▶ Assignment:
Each line of the records that holds "Explanation" should be shown in full.

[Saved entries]

┄┄┄┄┄┄┄┄┄┄┄┄┄┄┄┄┄┄┄┄

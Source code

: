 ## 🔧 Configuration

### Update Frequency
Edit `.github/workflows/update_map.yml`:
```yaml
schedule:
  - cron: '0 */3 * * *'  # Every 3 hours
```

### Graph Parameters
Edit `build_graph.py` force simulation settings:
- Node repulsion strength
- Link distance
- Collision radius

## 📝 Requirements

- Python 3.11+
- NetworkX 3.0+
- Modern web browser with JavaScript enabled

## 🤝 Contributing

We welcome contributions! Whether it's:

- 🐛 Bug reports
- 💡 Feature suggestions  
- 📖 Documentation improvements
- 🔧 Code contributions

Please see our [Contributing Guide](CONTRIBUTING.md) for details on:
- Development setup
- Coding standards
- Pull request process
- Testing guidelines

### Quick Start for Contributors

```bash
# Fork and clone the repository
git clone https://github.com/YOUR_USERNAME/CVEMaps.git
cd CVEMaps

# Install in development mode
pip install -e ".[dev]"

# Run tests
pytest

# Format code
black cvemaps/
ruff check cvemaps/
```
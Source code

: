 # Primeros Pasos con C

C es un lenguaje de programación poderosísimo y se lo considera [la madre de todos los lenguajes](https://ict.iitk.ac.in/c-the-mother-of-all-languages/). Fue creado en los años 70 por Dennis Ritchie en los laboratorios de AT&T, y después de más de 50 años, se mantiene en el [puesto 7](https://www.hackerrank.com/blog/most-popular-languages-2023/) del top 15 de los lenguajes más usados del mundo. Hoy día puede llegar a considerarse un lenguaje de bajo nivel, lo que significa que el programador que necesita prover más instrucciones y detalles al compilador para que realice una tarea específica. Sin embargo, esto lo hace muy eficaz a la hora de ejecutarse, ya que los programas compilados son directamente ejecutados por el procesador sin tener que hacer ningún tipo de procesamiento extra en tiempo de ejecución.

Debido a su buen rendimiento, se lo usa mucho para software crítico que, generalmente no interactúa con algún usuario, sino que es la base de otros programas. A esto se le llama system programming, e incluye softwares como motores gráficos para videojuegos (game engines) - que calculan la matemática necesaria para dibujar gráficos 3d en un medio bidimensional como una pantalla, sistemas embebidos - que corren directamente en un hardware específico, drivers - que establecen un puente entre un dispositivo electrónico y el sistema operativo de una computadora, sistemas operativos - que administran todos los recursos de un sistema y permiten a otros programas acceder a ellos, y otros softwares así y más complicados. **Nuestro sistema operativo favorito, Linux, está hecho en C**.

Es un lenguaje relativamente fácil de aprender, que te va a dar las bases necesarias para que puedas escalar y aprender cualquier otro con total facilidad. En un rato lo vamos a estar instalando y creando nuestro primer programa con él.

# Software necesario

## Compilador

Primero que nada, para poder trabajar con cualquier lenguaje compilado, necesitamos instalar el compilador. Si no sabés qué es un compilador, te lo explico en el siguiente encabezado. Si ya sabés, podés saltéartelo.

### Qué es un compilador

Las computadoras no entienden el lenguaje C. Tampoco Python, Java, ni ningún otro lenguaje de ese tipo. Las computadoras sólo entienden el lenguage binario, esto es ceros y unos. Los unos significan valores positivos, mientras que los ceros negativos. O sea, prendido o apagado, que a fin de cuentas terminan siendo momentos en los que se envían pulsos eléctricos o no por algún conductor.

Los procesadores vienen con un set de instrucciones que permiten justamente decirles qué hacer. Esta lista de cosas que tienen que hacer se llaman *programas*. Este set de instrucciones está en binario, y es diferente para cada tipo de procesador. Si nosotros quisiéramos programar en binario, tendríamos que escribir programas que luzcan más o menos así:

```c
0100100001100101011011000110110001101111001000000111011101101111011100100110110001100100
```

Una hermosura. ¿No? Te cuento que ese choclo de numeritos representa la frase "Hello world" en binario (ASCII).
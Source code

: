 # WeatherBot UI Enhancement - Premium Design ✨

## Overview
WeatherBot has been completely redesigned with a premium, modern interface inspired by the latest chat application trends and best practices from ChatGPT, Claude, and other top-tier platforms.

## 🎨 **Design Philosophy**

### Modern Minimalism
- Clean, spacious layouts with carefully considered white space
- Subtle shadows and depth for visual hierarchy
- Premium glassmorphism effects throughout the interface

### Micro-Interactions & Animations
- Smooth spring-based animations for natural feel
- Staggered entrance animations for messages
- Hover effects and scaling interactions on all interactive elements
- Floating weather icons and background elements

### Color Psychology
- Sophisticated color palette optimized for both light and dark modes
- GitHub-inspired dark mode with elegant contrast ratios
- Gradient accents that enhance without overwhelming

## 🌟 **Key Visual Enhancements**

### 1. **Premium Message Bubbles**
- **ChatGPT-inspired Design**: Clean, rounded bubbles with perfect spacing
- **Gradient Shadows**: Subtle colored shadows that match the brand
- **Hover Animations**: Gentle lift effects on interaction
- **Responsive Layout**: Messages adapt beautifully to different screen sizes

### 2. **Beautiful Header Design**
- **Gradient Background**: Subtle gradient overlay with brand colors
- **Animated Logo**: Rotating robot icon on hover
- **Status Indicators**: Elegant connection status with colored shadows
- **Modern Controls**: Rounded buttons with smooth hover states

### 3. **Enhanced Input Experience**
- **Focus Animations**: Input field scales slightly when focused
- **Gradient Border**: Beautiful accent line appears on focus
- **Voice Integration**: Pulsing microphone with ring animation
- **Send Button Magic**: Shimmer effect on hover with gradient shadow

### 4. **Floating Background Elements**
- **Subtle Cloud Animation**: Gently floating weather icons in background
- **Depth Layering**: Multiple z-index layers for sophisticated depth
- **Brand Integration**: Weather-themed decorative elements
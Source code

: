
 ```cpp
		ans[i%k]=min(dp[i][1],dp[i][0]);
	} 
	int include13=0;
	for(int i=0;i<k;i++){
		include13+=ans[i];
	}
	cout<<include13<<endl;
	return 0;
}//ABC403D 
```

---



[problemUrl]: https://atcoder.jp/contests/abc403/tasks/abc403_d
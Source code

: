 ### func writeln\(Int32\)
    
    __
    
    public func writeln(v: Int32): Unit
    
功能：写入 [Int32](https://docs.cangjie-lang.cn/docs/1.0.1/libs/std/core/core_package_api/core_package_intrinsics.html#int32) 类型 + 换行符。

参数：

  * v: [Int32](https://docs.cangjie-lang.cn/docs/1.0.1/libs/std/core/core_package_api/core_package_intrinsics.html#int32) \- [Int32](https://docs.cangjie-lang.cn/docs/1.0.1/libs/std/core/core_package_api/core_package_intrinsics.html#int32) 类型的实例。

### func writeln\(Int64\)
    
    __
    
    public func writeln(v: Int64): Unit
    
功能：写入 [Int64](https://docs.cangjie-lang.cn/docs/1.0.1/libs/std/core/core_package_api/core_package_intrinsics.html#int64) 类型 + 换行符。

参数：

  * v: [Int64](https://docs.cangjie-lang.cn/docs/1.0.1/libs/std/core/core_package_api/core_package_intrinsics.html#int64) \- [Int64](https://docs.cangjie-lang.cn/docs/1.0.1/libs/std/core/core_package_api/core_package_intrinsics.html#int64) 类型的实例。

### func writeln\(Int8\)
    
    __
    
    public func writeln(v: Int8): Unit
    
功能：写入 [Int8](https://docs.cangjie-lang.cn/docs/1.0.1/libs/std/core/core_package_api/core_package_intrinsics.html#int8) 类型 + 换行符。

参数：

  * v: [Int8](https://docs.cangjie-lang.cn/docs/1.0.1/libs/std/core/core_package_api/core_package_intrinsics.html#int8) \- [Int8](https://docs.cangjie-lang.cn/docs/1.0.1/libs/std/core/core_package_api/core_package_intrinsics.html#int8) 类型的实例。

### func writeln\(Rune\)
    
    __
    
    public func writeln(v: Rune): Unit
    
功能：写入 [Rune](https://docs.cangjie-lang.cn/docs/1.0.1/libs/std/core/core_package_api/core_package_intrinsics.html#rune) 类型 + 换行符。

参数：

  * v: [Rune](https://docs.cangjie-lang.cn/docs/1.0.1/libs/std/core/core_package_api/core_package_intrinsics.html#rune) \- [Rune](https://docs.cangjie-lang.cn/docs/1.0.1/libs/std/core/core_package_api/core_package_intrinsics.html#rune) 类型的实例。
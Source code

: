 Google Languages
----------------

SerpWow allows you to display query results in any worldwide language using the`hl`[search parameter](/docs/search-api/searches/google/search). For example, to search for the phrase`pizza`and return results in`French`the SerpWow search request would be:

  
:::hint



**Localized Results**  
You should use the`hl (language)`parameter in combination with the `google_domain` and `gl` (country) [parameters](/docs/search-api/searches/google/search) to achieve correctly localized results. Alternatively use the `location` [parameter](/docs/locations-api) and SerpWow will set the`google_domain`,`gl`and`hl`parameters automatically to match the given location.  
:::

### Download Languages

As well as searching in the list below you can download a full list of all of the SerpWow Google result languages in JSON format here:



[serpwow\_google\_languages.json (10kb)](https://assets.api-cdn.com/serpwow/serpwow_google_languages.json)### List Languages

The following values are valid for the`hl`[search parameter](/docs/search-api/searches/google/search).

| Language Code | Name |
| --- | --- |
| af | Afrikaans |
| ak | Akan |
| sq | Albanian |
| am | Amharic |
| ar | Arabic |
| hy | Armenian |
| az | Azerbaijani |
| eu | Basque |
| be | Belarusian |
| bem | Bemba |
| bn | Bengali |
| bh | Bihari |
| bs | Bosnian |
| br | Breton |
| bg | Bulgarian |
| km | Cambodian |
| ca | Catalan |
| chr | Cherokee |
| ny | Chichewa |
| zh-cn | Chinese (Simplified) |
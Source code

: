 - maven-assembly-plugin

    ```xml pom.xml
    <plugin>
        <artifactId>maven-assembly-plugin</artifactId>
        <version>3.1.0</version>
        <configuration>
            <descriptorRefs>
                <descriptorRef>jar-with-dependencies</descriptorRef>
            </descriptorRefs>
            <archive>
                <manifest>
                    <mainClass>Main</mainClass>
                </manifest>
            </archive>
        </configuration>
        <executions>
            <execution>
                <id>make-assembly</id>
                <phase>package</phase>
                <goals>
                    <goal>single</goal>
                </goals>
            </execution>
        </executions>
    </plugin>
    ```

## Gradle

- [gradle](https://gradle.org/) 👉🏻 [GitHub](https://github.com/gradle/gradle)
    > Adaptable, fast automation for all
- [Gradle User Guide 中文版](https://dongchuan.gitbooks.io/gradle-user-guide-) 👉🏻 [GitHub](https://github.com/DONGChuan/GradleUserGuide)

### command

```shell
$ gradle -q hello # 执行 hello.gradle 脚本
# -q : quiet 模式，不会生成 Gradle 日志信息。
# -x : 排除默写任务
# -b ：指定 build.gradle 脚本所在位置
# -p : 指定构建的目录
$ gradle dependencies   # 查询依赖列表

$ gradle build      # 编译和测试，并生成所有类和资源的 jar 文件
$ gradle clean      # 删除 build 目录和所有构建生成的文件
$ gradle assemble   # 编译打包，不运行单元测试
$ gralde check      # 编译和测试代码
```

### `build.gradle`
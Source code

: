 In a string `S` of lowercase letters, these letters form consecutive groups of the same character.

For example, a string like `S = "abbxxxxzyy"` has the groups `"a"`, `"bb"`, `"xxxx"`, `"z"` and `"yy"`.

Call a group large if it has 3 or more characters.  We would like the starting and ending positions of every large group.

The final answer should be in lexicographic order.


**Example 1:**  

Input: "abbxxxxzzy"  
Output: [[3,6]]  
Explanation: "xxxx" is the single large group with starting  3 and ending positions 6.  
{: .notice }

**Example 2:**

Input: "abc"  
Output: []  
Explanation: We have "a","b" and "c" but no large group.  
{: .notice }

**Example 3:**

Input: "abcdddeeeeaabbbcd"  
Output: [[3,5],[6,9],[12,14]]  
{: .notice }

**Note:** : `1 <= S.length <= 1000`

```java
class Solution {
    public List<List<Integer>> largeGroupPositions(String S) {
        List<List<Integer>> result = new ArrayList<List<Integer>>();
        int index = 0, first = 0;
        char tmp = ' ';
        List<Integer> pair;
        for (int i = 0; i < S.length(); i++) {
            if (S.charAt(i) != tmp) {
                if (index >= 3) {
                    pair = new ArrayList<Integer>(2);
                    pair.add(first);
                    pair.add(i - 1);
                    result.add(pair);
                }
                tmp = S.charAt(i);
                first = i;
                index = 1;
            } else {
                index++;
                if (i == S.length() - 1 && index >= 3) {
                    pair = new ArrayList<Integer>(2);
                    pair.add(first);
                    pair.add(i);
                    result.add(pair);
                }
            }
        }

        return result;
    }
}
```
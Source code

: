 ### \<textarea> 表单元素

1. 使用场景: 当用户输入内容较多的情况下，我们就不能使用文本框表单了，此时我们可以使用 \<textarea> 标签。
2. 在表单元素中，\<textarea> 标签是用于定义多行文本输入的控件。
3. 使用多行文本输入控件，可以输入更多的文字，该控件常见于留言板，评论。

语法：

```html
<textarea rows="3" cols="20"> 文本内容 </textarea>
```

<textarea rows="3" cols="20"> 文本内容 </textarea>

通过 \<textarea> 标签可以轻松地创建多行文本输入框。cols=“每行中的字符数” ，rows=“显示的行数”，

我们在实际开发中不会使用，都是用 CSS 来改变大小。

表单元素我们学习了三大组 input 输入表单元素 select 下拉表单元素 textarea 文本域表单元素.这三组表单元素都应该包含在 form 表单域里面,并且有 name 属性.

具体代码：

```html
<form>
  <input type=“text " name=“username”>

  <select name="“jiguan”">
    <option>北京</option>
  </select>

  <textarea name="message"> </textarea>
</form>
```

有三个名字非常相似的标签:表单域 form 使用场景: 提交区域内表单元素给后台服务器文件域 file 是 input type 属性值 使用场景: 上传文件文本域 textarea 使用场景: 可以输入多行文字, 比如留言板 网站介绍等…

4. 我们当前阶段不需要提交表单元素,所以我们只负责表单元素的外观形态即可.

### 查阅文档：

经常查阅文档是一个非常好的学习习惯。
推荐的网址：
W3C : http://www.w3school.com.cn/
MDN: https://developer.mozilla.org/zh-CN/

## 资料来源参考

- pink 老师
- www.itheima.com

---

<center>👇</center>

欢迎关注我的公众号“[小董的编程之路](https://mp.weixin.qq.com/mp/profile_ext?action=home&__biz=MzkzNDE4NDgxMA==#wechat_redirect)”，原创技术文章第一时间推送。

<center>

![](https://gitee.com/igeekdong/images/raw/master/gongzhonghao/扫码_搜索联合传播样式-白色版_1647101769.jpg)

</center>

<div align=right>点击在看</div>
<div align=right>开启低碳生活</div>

┄┄┄┄┄┄┄┄┄┄┄┄┄┄┄┄┄┄┄┄

▶ Solution for this task:
Explanation: "xxxx" is the single large group with starting  3 and ending positions 6.  
Explanation: We have "a","b" and "c" but no large group.  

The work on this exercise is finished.